Start of RECORD SET

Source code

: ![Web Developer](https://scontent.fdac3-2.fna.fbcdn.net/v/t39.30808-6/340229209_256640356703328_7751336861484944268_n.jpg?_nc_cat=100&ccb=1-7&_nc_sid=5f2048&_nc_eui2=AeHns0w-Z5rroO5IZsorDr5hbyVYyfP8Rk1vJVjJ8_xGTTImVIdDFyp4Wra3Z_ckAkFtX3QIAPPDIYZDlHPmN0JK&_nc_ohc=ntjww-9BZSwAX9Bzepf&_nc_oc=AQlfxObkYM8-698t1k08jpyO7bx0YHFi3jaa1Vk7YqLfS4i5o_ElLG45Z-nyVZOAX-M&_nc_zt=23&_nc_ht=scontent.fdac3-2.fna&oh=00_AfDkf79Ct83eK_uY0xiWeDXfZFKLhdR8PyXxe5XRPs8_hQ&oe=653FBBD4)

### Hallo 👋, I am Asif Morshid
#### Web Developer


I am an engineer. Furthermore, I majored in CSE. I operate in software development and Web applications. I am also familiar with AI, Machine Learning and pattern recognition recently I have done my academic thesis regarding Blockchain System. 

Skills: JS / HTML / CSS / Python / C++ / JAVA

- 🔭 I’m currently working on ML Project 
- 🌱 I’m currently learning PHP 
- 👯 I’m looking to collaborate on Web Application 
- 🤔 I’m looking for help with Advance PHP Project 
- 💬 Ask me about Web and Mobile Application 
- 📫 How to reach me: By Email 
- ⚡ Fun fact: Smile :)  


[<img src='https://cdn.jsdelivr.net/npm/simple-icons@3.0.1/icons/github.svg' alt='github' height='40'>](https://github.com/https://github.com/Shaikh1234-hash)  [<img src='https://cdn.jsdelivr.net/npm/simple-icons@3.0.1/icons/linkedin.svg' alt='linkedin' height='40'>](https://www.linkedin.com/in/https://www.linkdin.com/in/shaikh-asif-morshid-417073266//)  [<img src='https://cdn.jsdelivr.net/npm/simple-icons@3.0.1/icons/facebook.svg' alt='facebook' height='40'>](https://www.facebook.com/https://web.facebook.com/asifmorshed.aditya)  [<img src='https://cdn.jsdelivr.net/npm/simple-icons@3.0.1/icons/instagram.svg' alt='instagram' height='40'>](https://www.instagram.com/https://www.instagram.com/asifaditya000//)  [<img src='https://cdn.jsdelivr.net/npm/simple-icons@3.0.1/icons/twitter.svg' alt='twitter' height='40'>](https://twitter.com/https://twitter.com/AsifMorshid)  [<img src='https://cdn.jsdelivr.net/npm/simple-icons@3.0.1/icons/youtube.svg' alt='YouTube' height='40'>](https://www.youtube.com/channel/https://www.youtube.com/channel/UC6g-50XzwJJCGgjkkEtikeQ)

End of RECORD SET
Start of RECORD SET

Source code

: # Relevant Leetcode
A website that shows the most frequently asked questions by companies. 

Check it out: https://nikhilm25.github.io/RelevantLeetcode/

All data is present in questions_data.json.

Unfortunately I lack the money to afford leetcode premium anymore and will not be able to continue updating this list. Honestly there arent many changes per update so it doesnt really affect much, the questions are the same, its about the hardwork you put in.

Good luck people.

End of RECORD SET

▶ **EXERCISE**:
Among the lines of the preceding data, which ones hold the word "https"? List them.

▶ **EXERCISE SOLUTION**:
: ![Web Developer](https://scontent.fdac3-2.fna.fbcdn.net/v/t39.30808-6/340229209_256640356703328_7751336861484944268_n.jpg?_nc_cat=100&ccb=1-7&_nc_sid=5f2048&_nc_eui2=AeHns0w-Z5rroO5IZsorDr5hbyVYyfP8Rk1vJVjJ8_xGTTImVIdDFyp4Wra3Z_ckAkFtX3QIAPPDIYZDlHPmN0JK&_nc_ohc=ntjww-9BZSwAX9Bzepf&_nc_oc=AQlfxObkYM8-698t1k08jpyO7bx0YHFi3jaa1Vk7YqLfS4i5o_ElLG45Z-nyVZOAX-M&_nc_zt=23&_nc_ht=scontent.fdac3-2.fna&oh=00_AfDkf79Ct83eK_uY0xiWeDXfZFKLhdR8PyXxe5XRPs8_hQ&oe=653FBBD4)
[<img src='https://cdn.jsdelivr.net/npm/simple-icons@3.0.1/icons/github.svg' alt='github' height='40'>](https://github.com/https://github.com/Shaikh1234-hash)  [<img src='https://cdn.jsdelivr.net/npm/simple-icons@3.0.1/icons/linkedin.svg' alt='linkedin' height='40'>](https://www.linkedin.com/in/https://www.linkdin.com/in/shaikh-asif-morshid-417073266//)  [<img src='https://cdn.jsdelivr.net/npm/simple-icons@3.0.1/icons/facebook.svg' alt='facebook' height='40'>](https://www.facebook.com/https://web.facebook.com/asifmorshed.aditya)  [<img src='https://cdn.jsdelivr.net/npm/simple-icons@3.0.1/icons/instagram.svg' alt='instagram' height='40'>](https://www.instagram.com/https://www.instagram.com/asifaditya000//)  [<img src='https://cdn.jsdelivr.net/npm/simple-icons@3.0.1/icons/twitter.svg' alt='twitter' height='40'>](https://twitter.com/https://twitter.com/AsifMorshid)  [<img src='https://cdn.jsdelivr.net/npm/simple-icons@3.0.1/icons/youtube.svg' alt='YouTube' height='40'>](https://www.youtube.com/channel/https://www.youtube.com/channel/UC6g-50XzwJJCGgjkkEtikeQ)
Check it out: https://nikhilm25.github.io/RelevantLeetcode/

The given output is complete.